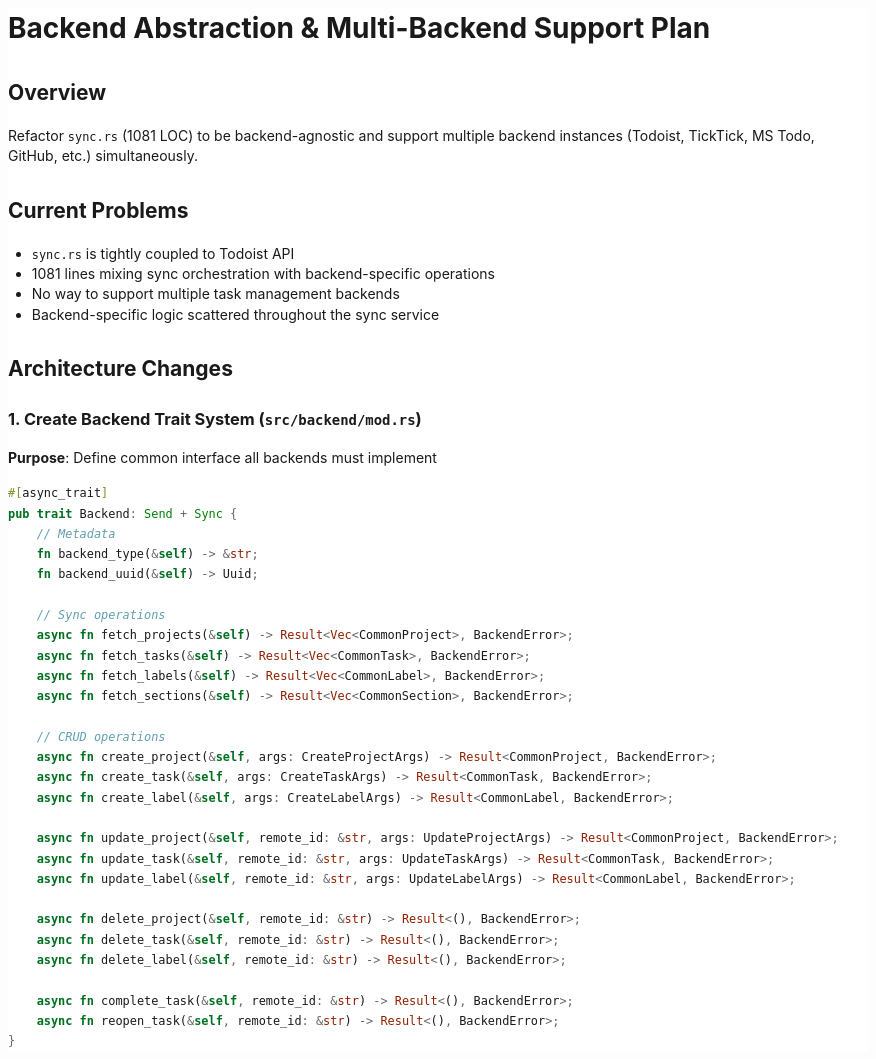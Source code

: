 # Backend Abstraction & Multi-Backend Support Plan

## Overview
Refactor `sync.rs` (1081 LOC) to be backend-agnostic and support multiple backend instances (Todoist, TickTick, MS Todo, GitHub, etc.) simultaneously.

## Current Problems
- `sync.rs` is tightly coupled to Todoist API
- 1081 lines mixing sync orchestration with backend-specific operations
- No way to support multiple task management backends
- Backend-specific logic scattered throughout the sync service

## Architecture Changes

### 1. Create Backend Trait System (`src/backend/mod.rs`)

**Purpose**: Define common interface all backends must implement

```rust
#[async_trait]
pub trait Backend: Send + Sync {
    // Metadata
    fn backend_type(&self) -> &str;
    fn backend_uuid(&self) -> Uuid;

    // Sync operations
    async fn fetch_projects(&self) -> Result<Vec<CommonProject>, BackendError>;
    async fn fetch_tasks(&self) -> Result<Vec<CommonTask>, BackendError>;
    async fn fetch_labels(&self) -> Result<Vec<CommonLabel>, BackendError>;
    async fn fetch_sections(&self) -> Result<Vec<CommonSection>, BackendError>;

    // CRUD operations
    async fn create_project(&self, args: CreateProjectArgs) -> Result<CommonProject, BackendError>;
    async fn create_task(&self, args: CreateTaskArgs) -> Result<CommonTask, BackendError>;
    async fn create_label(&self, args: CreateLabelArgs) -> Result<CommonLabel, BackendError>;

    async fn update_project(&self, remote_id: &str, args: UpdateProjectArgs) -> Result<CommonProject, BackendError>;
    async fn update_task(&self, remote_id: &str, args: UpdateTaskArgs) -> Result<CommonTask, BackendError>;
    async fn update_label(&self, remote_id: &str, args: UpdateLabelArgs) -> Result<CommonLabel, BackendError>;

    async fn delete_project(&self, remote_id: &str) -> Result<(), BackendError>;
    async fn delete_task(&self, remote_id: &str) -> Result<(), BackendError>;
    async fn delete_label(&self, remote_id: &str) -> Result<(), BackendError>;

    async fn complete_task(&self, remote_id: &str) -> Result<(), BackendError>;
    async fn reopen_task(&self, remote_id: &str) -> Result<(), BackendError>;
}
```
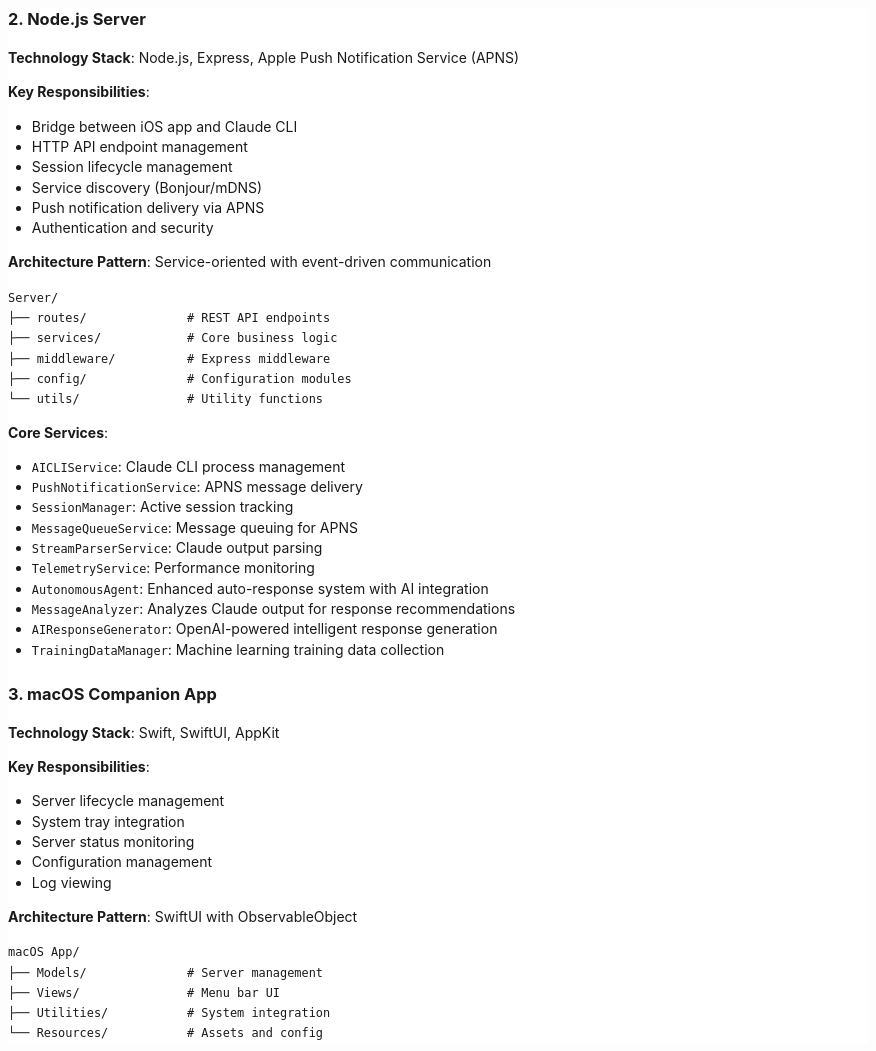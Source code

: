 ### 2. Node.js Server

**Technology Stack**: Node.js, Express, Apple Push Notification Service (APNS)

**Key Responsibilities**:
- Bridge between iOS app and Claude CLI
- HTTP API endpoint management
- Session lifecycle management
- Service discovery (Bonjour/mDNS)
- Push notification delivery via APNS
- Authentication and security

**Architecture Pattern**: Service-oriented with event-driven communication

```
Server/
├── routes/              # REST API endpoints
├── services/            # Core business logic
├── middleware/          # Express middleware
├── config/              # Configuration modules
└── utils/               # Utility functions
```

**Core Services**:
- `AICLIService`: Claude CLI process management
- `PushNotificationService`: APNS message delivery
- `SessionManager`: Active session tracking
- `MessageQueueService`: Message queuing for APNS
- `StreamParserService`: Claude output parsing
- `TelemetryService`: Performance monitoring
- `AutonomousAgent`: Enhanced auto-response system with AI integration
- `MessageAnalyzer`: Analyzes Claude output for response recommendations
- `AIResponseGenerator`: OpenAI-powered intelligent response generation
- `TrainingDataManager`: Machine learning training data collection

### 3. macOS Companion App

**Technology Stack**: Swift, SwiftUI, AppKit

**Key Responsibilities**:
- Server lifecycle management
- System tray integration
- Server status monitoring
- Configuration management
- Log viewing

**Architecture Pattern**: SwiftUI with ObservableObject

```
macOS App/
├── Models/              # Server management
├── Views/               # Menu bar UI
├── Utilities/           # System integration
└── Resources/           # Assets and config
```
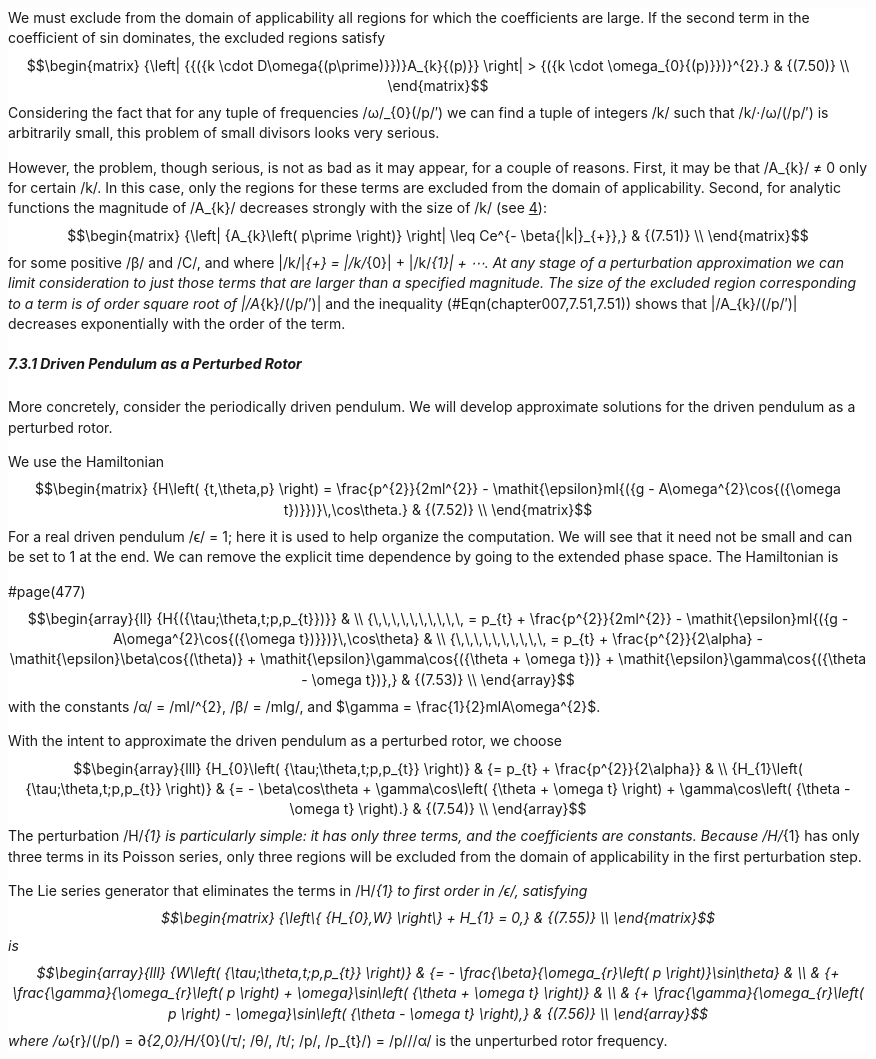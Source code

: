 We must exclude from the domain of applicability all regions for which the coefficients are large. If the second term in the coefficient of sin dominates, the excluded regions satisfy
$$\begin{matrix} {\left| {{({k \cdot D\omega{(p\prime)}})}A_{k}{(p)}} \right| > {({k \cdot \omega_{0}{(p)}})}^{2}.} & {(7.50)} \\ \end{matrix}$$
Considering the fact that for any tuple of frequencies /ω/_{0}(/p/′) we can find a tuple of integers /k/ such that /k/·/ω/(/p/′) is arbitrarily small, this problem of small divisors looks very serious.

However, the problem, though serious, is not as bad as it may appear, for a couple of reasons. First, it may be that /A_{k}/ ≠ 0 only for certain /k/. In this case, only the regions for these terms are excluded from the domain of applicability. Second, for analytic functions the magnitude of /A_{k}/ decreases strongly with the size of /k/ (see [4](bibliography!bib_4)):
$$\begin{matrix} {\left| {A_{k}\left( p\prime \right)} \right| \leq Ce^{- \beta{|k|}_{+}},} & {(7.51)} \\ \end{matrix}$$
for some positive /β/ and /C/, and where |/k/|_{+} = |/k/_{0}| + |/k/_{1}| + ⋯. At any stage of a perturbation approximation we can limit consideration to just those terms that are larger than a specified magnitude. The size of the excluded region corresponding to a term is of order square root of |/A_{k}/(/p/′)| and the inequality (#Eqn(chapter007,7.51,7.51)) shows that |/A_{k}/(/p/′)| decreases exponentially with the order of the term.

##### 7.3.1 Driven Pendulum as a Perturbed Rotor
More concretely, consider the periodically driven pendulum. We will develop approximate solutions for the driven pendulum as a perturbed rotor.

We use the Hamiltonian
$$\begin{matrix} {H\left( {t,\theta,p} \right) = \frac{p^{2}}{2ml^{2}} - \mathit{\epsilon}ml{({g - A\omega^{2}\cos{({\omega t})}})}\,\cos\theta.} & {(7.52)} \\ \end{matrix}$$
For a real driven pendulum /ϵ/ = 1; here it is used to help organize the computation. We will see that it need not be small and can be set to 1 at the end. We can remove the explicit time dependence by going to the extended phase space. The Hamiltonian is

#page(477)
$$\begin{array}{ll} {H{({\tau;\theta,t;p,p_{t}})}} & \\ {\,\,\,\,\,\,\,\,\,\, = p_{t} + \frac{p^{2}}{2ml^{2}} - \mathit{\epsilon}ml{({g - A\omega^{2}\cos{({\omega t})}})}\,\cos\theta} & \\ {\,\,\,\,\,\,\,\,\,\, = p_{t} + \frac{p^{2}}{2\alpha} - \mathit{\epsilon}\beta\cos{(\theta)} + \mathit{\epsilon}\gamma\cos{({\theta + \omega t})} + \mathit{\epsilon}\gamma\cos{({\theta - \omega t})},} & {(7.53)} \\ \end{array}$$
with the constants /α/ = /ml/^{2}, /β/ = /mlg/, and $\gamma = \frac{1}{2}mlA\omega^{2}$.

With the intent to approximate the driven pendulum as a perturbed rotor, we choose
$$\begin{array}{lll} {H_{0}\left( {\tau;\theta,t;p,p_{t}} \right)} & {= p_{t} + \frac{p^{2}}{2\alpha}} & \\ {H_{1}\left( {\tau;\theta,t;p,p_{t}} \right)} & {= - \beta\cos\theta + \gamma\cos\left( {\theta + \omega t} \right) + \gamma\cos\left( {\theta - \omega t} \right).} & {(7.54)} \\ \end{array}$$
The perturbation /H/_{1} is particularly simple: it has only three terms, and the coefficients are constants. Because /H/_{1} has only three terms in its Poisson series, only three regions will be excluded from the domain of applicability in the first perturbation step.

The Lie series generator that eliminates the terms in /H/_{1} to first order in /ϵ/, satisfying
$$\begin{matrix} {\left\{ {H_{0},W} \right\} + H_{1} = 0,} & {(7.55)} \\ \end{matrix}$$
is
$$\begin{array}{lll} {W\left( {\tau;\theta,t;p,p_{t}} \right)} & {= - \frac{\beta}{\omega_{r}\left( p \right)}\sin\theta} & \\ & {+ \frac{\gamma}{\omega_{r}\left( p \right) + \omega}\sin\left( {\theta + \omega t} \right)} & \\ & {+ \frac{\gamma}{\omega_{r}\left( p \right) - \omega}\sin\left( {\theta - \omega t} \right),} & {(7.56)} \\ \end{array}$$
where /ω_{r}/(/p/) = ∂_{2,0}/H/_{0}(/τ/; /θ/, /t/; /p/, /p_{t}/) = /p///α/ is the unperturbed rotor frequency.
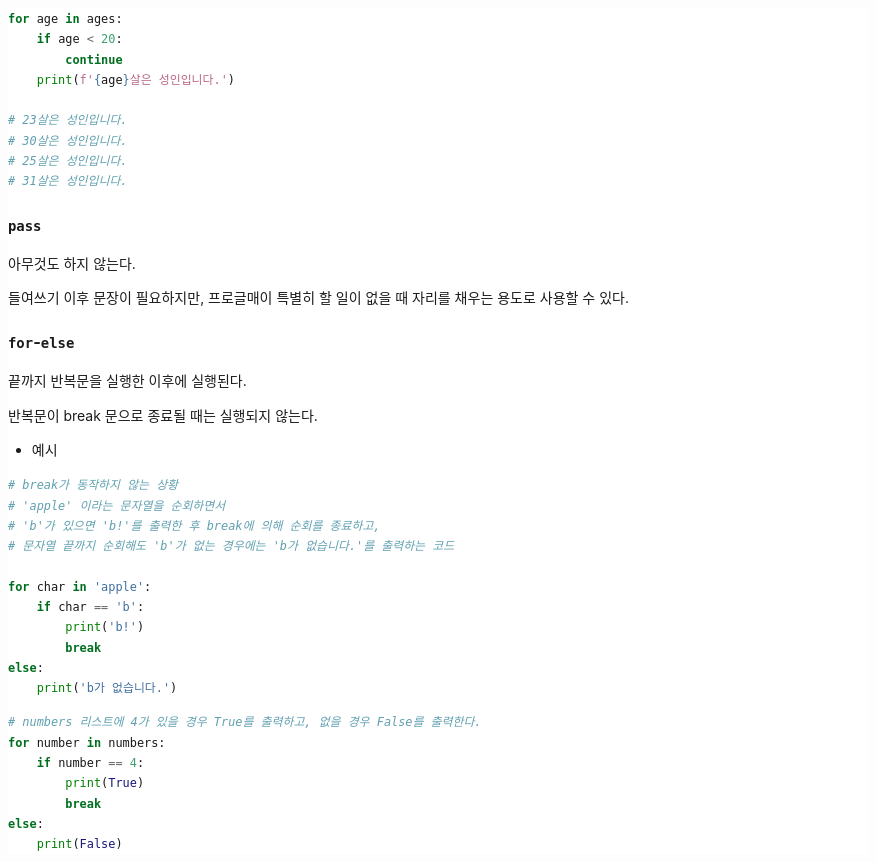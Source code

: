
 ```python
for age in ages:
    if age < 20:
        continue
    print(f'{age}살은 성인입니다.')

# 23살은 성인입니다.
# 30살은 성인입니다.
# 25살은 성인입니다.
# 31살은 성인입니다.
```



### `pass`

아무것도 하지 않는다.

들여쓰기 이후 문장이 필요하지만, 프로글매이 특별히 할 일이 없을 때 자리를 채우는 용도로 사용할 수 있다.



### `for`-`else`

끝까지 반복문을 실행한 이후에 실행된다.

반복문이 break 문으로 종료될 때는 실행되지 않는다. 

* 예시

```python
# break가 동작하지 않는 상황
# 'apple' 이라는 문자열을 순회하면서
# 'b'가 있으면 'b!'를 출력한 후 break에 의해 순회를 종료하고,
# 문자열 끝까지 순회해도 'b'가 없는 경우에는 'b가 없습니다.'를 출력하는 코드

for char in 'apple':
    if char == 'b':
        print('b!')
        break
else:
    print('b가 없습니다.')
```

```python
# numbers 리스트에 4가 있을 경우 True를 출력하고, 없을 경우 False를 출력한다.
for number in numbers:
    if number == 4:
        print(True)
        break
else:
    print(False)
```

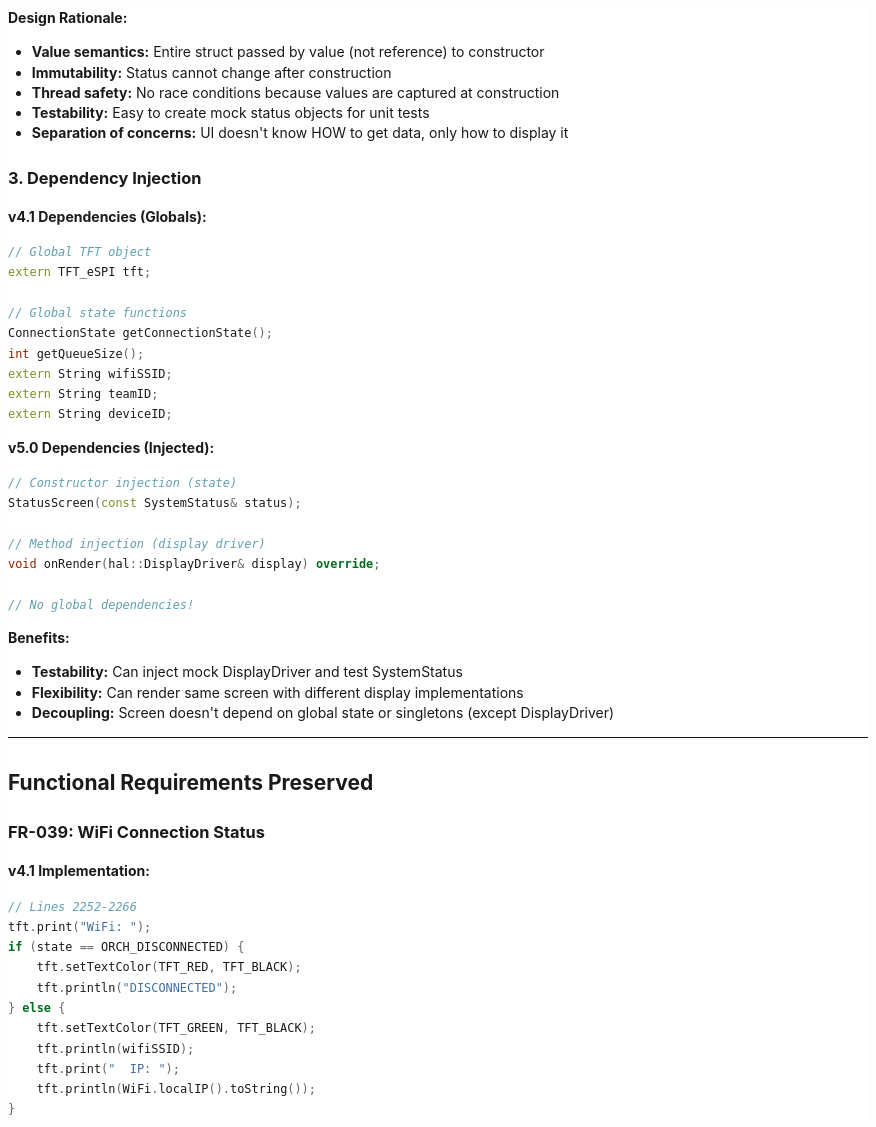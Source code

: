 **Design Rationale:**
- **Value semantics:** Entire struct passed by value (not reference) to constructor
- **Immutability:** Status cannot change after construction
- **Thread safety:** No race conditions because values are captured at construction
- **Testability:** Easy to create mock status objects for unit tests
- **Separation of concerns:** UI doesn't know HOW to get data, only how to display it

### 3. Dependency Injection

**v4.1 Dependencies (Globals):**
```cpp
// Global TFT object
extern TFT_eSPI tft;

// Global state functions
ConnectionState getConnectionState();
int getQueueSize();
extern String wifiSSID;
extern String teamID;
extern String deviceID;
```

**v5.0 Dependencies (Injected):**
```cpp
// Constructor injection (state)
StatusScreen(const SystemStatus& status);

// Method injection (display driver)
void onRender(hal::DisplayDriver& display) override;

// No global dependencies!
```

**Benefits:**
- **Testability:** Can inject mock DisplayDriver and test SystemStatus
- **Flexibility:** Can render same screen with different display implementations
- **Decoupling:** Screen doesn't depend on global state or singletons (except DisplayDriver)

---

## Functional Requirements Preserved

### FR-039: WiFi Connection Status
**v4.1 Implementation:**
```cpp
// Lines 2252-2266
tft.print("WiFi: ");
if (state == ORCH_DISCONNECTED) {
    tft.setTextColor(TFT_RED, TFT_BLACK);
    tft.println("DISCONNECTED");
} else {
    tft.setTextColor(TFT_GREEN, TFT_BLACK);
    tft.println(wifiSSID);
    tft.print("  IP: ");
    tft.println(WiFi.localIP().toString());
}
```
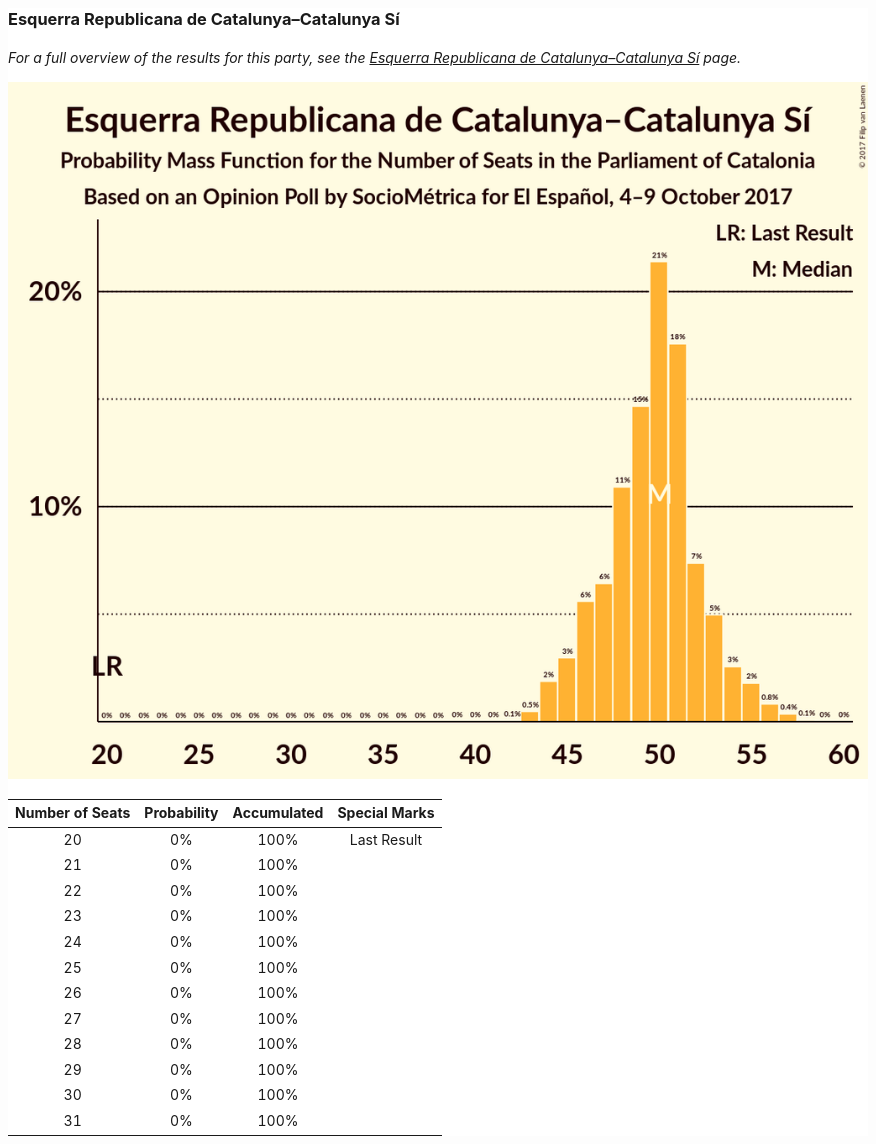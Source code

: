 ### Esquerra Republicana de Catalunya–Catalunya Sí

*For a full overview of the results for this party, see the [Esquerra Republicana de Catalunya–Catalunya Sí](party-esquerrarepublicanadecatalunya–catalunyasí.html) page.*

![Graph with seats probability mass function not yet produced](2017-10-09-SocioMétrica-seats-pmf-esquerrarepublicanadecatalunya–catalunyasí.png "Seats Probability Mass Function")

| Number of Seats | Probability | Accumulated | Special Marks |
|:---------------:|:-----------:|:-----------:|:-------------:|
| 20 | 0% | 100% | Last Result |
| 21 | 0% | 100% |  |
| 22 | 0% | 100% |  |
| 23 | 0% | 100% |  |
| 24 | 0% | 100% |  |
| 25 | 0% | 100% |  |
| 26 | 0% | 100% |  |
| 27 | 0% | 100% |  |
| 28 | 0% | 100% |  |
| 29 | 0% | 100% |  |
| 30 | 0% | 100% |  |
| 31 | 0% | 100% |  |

........

[TASK BRIEF] Your task is to copy every line of the entries that contains the string "lifecycle".

[SOLUTION FOR THIS PROBLEM]
- Session lifecycle management
- Server lifecycle management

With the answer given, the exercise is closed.